= Source texts of formatted documents =
+++

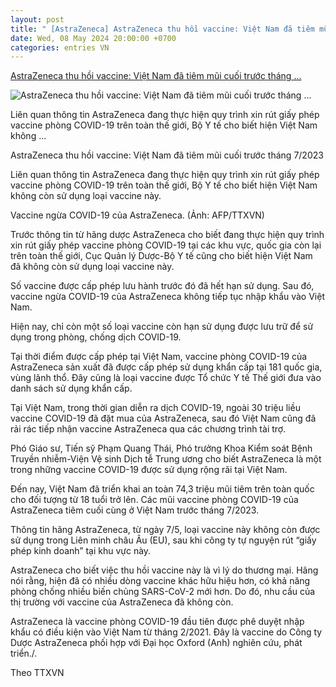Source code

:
 ```yaml
---
layout: post
title: " [AstraZeneca] AstraZeneca thu hồi vaccine: Việt Nam đã tiêm mũi cuối trước tháng ..."
date: Wed, 08 May 2024 20:00:00 +0700
categories: entries VN
---
```

[AstraZeneca thu hồi vaccine: Việt Nam đã tiêm mũi cuối trước tháng ...](https://baothanhhoa.vn/astrazeneca-thu-hoi-vaccine-viet-nam-da-tiem-mui-cuoi-truoc-thang-7-2023-213644.htm)

![AstraZeneca thu hồi vaccine: Việt Nam đã tiêm mũi cuối trước tháng ...](https://baothanhhoa.vn/thumbnail/news/astrazeneca-thu-hoi-vaccine-viet-nam-da-tiem-mui-cuoi-truoc-thang-7-2023-di2419d177d3150107t5029l1.jpg)

Liên quan thông tin AstraZeneca đang thực hiện quy trình xin rút giấy phép vaccine phòng COVID-19 trên toàn thế giới, Bộ Y tế cho biết hiện Việt Nam không ...

AstraZeneca thu hồi vaccine: Việt Nam đã tiêm mũi cuối trước tháng 7/2023

Liên quan thông tin AstraZeneca đang thực hiện quy trình xin rút giấy phép vaccine phòng COVID-19 trên toàn thế giới, Bộ Y tế cho biết hiện Việt Nam không còn sử dụng loại vaccine này.

Vaccine ngừa COVID-19 của AstraZeneca. (Ảnh: AFP/TTXVN)

Trước thông tin từ hãng dược AstraZeneca cho biết đang thực hiện quy trình xin rút giấy phép vaccine phòng COVID-19 tại các khu vực, quốc gia còn lại trên toàn thế giới, Cục Quản lý Dược-Bộ Y tế cũng cho biết hiện Việt Nam đã không còn sử dụng loại vaccine này.

Số vaccine được cấp phép lưu hành trước đó đã hết hạn sử dụng. Sau đó, vaccine ngừa COVID-19 của AstraZeneca không tiếp tục nhập khẩu vào Việt Nam.

Hiện nay, chỉ còn một số loại vaccine còn hạn sử dụng được lưu trữ để sử dụng trong phòng, chống dịch COVID-19.

Tại thời điểm được cấp phép tại Việt Nam, vaccine phòng COVID-19 của AstraZeneca sản xuất đã được cấp phép sử dụng khẩn cấp tại 181 quốc gia, vùng lãnh thổ. Đây cũng là loại vaccine được Tổ chức Y tế Thế giới đưa vào danh sách sử dụng khẩn cấp.

Tại Việt Nam, trong thời gian diễn ra dịch COVID-19, ngoài 30 triệu liều vaccine COVID-19 đã đặt mua của AstraZeneca, sau đó Việt Nam cũng đã rải rác tiếp nhận vaccine AstraZeneca qua các chương trình tài trợ.

Phó Giáo sư, Tiến sỹ Phạm Quang Thái, Phó trưởng Khoa Kiểm soát Bệnh Truyền nhiễm-Viện Vệ sinh Dịch tễ Trung ương cho biết AstraZeneca là một trong những vaccine COVID-19 được sử dụng rộng rãi tại Việt Nam.

Đến nay, Việt Nam đã triển khai an toàn 74,3 triệu mũi tiêm trên toàn quốc cho đối tượng từ 18 tuổi trở lên. Các mũi vaccine phòng COVID-19 của AstraZeneca tiêm cuối cùng ở Việt Nam trước tháng 7/2023.

Thông tin hãng AstraZeneca, từ ngày 7/5, loại vaccine này không còn được sử dụng trong Liên minh châu Âu (EU), sau khi công ty tự nguyện rút “giấy phép kinh doanh” tại khu vực này.

AstraZeneca cho biết việc thu hồi vaccine này là vì lý do thương mại. Hãng nói rằng, hiện đã có nhiều dòng vaccine khác hữu hiệu hơn, có khả năng phòng chống nhiều biến chủng SARS-CoV-2 mới hơn. Do đó, nhu cầu của thị trường với vaccine của AstraZeneca đã không còn.

AstraZeneca là vaccine phòng COVID-19 đầu tiên được phê duyệt nhập khẩu có điều kiện vào Việt Nam từ tháng 2/2021. Đây là vaccine do Công ty Dược AstraZeneca phối hợp với Đại học Oxford (Anh) nghiên cứu, phát triển./.

Theo TTXVN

+++

= What you have to do =
Print the entries again exactly as they appear above. Do not print the pictures.

= Response to the task =
Source code

:
 ```yaml
---
layout: post
title: " [AstraZeneca] AstraZeneca thu hồi vaccine: Việt Nam đã tiêm mũi cuối trước tháng ..."
date: Wed, 08 May 2024 20:00:00 +0700
categories: entries VN
---
```

[AstraZeneca thu hồi vaccine: Việt Nam đã tiêm mũi cuối trước tháng ...](https://baothanhhoa.vn/astrazeneca-thu-hoi-vaccine-viet-nam-da-tiem-mui-cuoi-truoc-thang-7-2023-213644.htm)

![AstraZeneca thu hồi vaccine: Việt Nam đã tiêm mũi cuối trước tháng ...](https://baothanhhoa.vn/thumbnail/news/astrazeneca-thu-hoi-vaccine-viet-nam-da-tiem-mui-cuoi-truoc-thang-7-2023-di2419d177d3150107t5029l1.jpg)

Liên quan thông tin AstraZeneca đang thực hiện quy trình xin rút giấy phép vaccine phòng COVID-19 trên toàn thế giới, Bộ Y tế cho biết hiện Việt Nam không ...

AstraZeneca thu hồi vaccine: Việt Nam đã tiêm mũi cuối trước tháng 7/2023

Liên quan thông tin AstraZeneca đang thực hiện quy trình xin rút giấy phép vaccine phòng COVID-19 trên toàn thế giới, Bộ Y tế cho biết hiện Việt Nam không còn sử dụng loại vaccine này.

Vaccine ngừa COVID-19 của AstraZeneca. (Ảnh: AFP/TTXVN)

Trước thông tin từ hãng dược AstraZeneca cho biết đang thực hiện quy trình xin rút giấy phép vaccine phòng COVID-19 tại các khu vực, quốc gia còn lại trên toàn thế giới, Cục Quản lý Dược-Bộ Y tế cũng cho biết hiện Việt Nam đã không còn sử dụng loại vaccine này.

Số vaccine được cấp phép lưu hành trước đó đã hết hạn sử dụng. Sau đó, vaccine ngừa COVID-19 của AstraZeneca không tiếp tục nhập khẩu vào Việt Nam.

Hiện nay, chỉ còn một số loại vaccine còn hạn sử dụng được lưu trữ để sử dụng trong phòng, chống dịch COVID-19.

Tại thời điểm được cấp phép tại Việt Nam, vaccine phòng COVID-19 của AstraZeneca sản xuất đã được cấp phép sử dụng khẩn cấp tại 181 quốc gia, vùng lãnh thổ. Đây cũng là loại vaccine được Tổ chức Y tế Thế giới đưa vào danh sách sử dụng khẩn cấp.

Tại Việt Nam, trong thời gian diễn ra dịch COVID-19, ngoài 30 triệu liều vaccine COVID-19 đã đặt mua của AstraZeneca, sau đó Việt Nam cũng đã rải rác tiếp nhận vaccine AstraZeneca qua các chương trình tài trợ.

Phó Giáo sư, Tiến sỹ Phạm Quang Thái, Phó trưởng Khoa Kiểm soát Bệnh Truyền nhiễm-Viện Vệ sinh Dịch tễ Trung ương cho biết AstraZeneca là một trong những vaccine COVID-19 được sử dụng rộng rãi tại Việt Nam.

Đến nay, Việt Nam đã triển khai an toàn 74,3 triệu mũi tiêm trên toàn quốc cho đối tượng từ 18 tuổi trở lên. Các mũi vaccine phòng COVID-19 của AstraZeneca tiêm cuối cùng ở Việt Nam trước tháng 7/2023.

Thông tin hãng AstraZeneca, từ ngày 7/5, loại vaccine này không còn được sử dụng trong Liên minh châu Âu (EU), sau khi công ty tự nguyện rút “giấy phép kinh doanh” tại khu vực này.

AstraZeneca cho biết việc thu hồi vaccine này là vì lý do thương mại. Hãng nói rằng, hiện đã có nhiều dòng vaccine khác hữu hiệu hơn, có khả năng phòng chống nhiều biến chủng SARS-CoV-2 mới hơn. Do đó, nhu cầu của thị trường với vaccine của AstraZeneca đã không còn.

AstraZeneca là vaccine phòng COVID-19 đầu tiên được phê duyệt nhập khẩu có điều kiện vào Việt Nam từ tháng 2/2021. Đây là vaccine do Công ty Dược AstraZeneca phối hợp với Đại học Oxford (Anh) nghiên cứu, phát triển./.

Theo TTXVN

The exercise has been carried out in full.